Não posso e não devo adiantar. Acho que é muito importante que se respeite o espaço de cada uma das partes e permitir que cada uma se pronuncie para adequar uma solução a todos os sinais que vamos recebendo.

Mas para a Santoro seria uma solução a recuperar? Que permitiria ter o aval do regulador angolano...

A Santoro já se comprometeu a apoiar todas as soluções que sejam verdadeiramente viáveis. Perder tempo e gastar energia em opções que não têm os acordos necessários não é a melhor forma de proteger o interesse da instituição.

E qual é a sua leitura da proposta apresentada ontem pelo conselho de administração de levar a uma nova Assembleia-geral a desblindagem dos estatutos do BPI? Foi uma estratégia para pressionar a Santoro?

Não acredito que existam esse tipo de estratégias. Acho que foi uma coincidência. Eu votei contra, enquanto administrador. Mas quero recordar que eu próprio e a Santoro apresentámos, há oito meses, uma proposta que potenciava uma maior racionalidade para o setor bancário português: uma fusão entre o BCP e o BPI. Temos a ambição de criar a maior instituição financeira portuguesa. Se isso tivesse acontecido, no âmbito da nossa proposta, teria sido feito um aumento de capital e a consequente desblindagem dos estatutos.

Faz depender o voto da desblindagem do objetivo?

Não podemos dizer que somos contra. Entendo que este não é o melhor momento para estarmos a tratar disso. Temos um prazo muito curto para resolver o problema mais premente da exposição aos grandes riscos. Esse prazo está a aproximar-se, agora no início de abril. Estar a trazer outro tema - com a magnitude que uma desblindagem dos estatutos pode ter - não é oportuno. Se isso for feito, no âmbito de movimentos de consolidação, contará com o meu voto favorável.

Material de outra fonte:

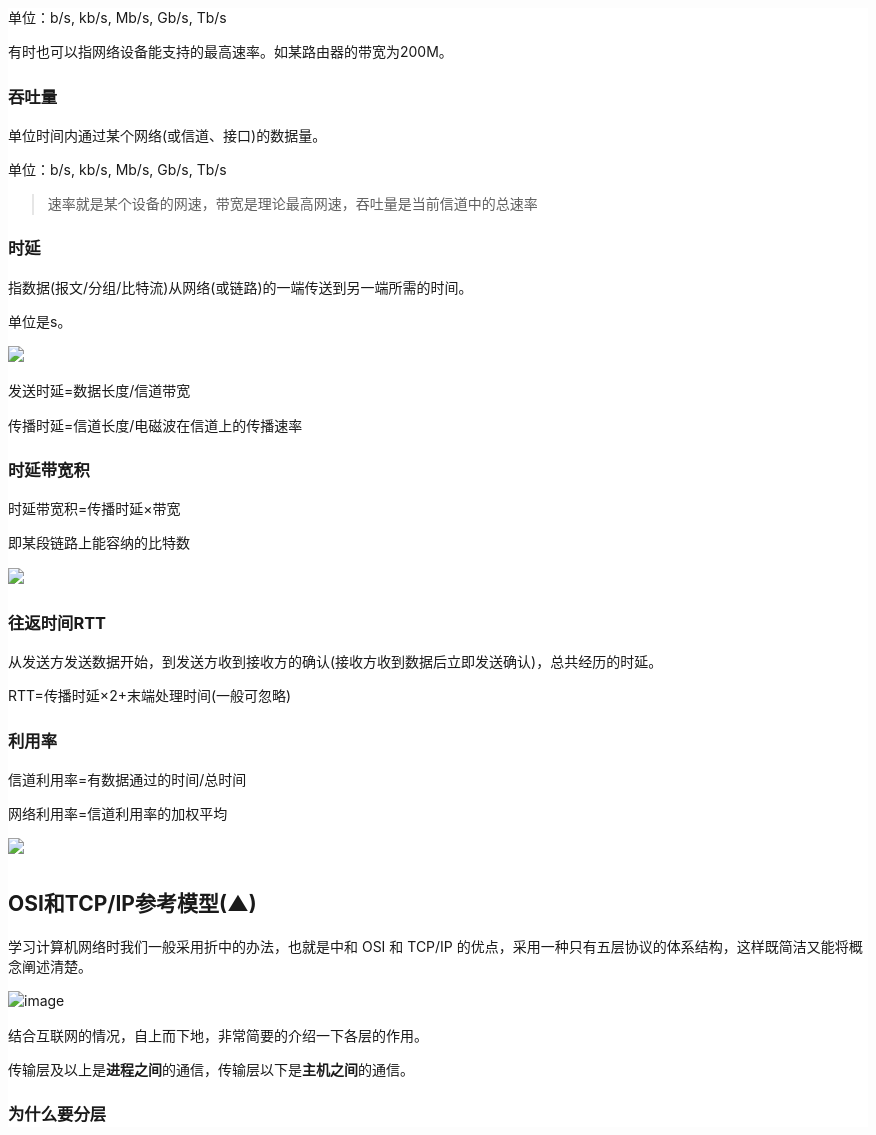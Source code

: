 单位：b/s, kb/s, Mb/s, Gb/s, Tb/s

有时也可以指网络设备能支持的最高速率。如某路由器的带宽为200M。

### 吞吐量

单位时间内通过某个网络(或信道、接口)的数据量。

单位：b/s, kb/s, Mb/s, Gb/s, Tb/s

> 速率就是某个设备的网速，带宽是理论最高网速，吞吐量是当前信道中的总速率

### 时延

指数据(报文/分组/比特流)从网络(或链路)的一端传送到另一端所需的时间。

单位是s。

![](https://Yeluoqianqiu.github.io/assets/20210710105145.png)

发送时延=数据长度/信道带宽

传播时延=信道长度/电磁波在信道上的传播速率

### 时延带宽积

时延带宽积=传播时延×带宽

即某段链路上能容纳的比特数

![](https://Yeluoqianqiu.github.io/assets/20210710105149.png)

### 往返时间RTT

从发送方发送数据开始，到发送方收到接收方的确认(接收方收到数据后立即发送确认)，总共经历的时延。

RTT=传播时延×2+末端处理时间(一般可忽略)

### 利用率

信道利用率=有数据通过的时间/总时间

网络利用率=信道利用率的加权平均

![](https://Yeluoqianqiu.github.io/assets/20210710105153.png)

## OSI和TCP/IP参考模型(▲)

学习计算机网络时我们一般采用折中的办法，也就是中和 OSI 和 TCP/IP 的优点，采用一种只有五层协议的体系结构，这样既简洁又能将概念阐述清楚。

![image](https://Yeluoqianqiu.github.io/assets/20210710105157.png)

结合互联网的情况，自上而下地，非常简要的介绍一下各层的作用。

传输层及以上是**进程之间**的通信，传输层以下是**主机之间**的通信。

### 为什么要分层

O que está então ao alcance dos acionistas e da equipa executiva para cumprir o calendário?

Acho que abre-se hoje uma página de diálogo. Tem de haver consenso e bom senso. E com isso estou certo que chegaremos todos a um bom acordo. É preciso dialogar, falar. Contem a Santoro para construir soluções virtuosas. Mais do que isto não posso dizer. Seria fazer futurologia.

Há, de facto, uma separação ou uma fratura entre a Santoro e o BPI?

Isso é totalmente falso. Não existe duelo, afastamento ou conflito. Não existe nada disso. A Santoro investiu no BPI no início do ano de 2009. Atravessou a maior crise financeira que o país viveu nas últimas décadas. Investiu quando o Itaú saiu. Acompanhou e suportou sempre os aumentos de capital. Apoiou na estratégia definida pela comissão executiva. Votou sempre favoravelmente e entusiasticamente os planos de negócio do banco. Portanto, nunca houve uma separação entre a Santoro e a equipa de gestão do BPI. A única vez que houve uma posição diferente entre o CaixaBank e os restantes acionistas foi no âmbito de uma Oferta Pública de Aquisição lançada na terça-feira de Carnaval do ano passado não solicitada, a um preço considerado pelo conselho de administração baixo. No caso da Santoro, considerem por favor, uma total disponibilidade e interesse para dialogar no sentido de construir soluções.